The statement recognises cis women as a distinct and oppressed group, but rejects a similar acknowledgement of trans people, whose campaign for gender recognition apparently embodies a misguided quest for individual rights, itself a result of “the growth and ascendancy of neoliberalism and its accompanying ideological attack on collective identity and unified class struggle,” to quote Professor Davis.
The implication seems to be: trans people do not form a distinct group, but are rather a collection of individuals; if they dare to reject such analysis and organise for gender recognition, they can only do so under the banner of identity politics, thereby undermining women’s collective rights.
Yet the Communist Party of Ireland has no such qualms rejecting individualism, acknowledging the super-exploitation of women and “the central role of the working class … in the revolutionary struggle” while at the same time supporting gender identities. Besides, far from being adjacent to an “ideological attack” on unified class struggle, the vast majority of trans people suffer under capitalist class society.
Trans people endure high rates of poverty; trans women suffer sexual violence and transmisogyny; too often they are killed or take their own lives; their very existence subverts the gender-based norms that underpin and perpetuate the dominance of the ruling class.
“Refusing binaries means challenging the harmful systems that keep them in place and make our lives miserable by dictating what we can and cannot do,” says feminist writer Lola Olufemi, “refusing the world as it is also means refusing racism, capitalism and a whole host of associated violences.”
Why have some on the left made trans liberation the one exception to a proud tradition of the labour movement?

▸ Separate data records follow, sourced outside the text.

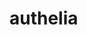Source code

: <!-- generated by markdown-notes-tree -->

# authelia

<!-- optional markdown-notes-tree directory description starts here -->

<!-- optional markdown-notes-tree directory description ends here -->
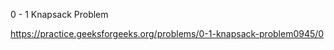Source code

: 0 - 1 Knapsack Problem




https://practice.geeksforgeeks.org/problems/0-1-knapsack-problem0945/0







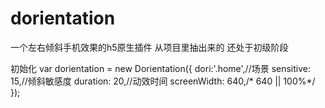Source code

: # dorientation
一个左右倾斜手机效果的h5原生插件
从项目里抽出来的
还处于初级阶段

初始化
var dorientation = new Dorientation({
			dori:'.home',//场景
			sensitive: 15,//倾斜敏感度
			duration: 20,//动效时间
			screenWidth: 640,/* 640 || 100%*/
});
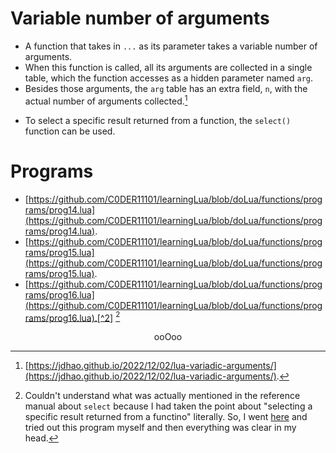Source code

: # Variable number of arguments

* A function that takes in `...` as its parameter takes a variable number of arguments.
* When this function is called, all its arguments are collected in a single table, which the function accesses as a hidden parameter named `arg`.
* Besides those arguments, the `arg` table has an extra field, `n`, with the actual number of arguments collected.[^1]
[^1]: [https://jdhao.github.io/2022/12/02/lua-variadic-arguments/](https://jdhao.github.io/2022/12/02/lua-variadic-arguments/).
* To select a specific result returned from a function, the `select()` function can be used.

# Programs

* [https://github.com/C0DER11101/learningLua/blob/doLua/functions/programs/prog14.lua](https://github.com/C0DER11101/learningLua/blob/doLua/functions/programs/prog14.lua).
* [https://github.com/C0DER11101/learningLua/blob/doLua/functions/programs/prog15.lua](https://github.com/C0DER11101/learningLua/blob/doLua/functions/programs/prog15.lua).
* [https://github.com/C0DER11101/learningLua/blob/doLua/functions/programs/prog16.lua](https://github.com/C0DER11101/learningLua/blob/doLua/functions/programs/prog16.lua).[^2]
[^longnote]

[^longnote]: Couldn't understand what was actually mentioned in the reference manual about `select` because I had taken the point about "selecting a specific result returned from a functino" literally. So, I went [here](https://www.tutorialspoint.com/select-function-in-lua-programming) and tried out this program myself and then everything was clear in my head.

<p align="center">
ooOoo
</p>
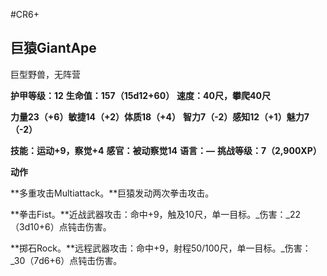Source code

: #CR6+

## 巨猿GiantApe

巨型野兽，无阵营

**护甲等级：12**
**生命值：157（15d12+60）**
**速度：40尺，攀爬40尺**

**力量23（+6）敏捷14（+2）体质18（+4）**
**智力7（-2）感知12（+1）魅力7（-2）**

**技能：运动+9，察觉+4**
**感官：被动察觉14**
**语言：—**
**挑战等级：7（2,900XP）**

**动作**

**多重攻击Multiattack。**巨猿发动两次拳击攻击。

**拳击Fist。**近战武器攻击：命中+9，触及10尺，单一目标。_伤害：_22（3d10+6）点钝击伤害。

**掷石Rock。**远程武器攻击：命中+9，射程50/100尺，单一目标。_伤害：_30（7d6+6）点钝击伤害。
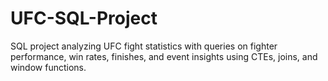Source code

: # UFC-SQL-Project
SQL project analyzing UFC fight statistics with queries on fighter performance, win rates, finishes, and event insights using CTEs, joins, and window functions.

When the powerful demonise a particular group, we stand with that minority, shoulder to shoulder, rather than imposing limits and conditions on our support.
Precious little can be achieved together if the emancipation of a community that endures relentless hostility is deemed to be a distraction from, or an impediment to, our collective struggle against capitalism. For many of us, the subjugations are inextricably linked — the fight to overcome them is the very definition of solidarity.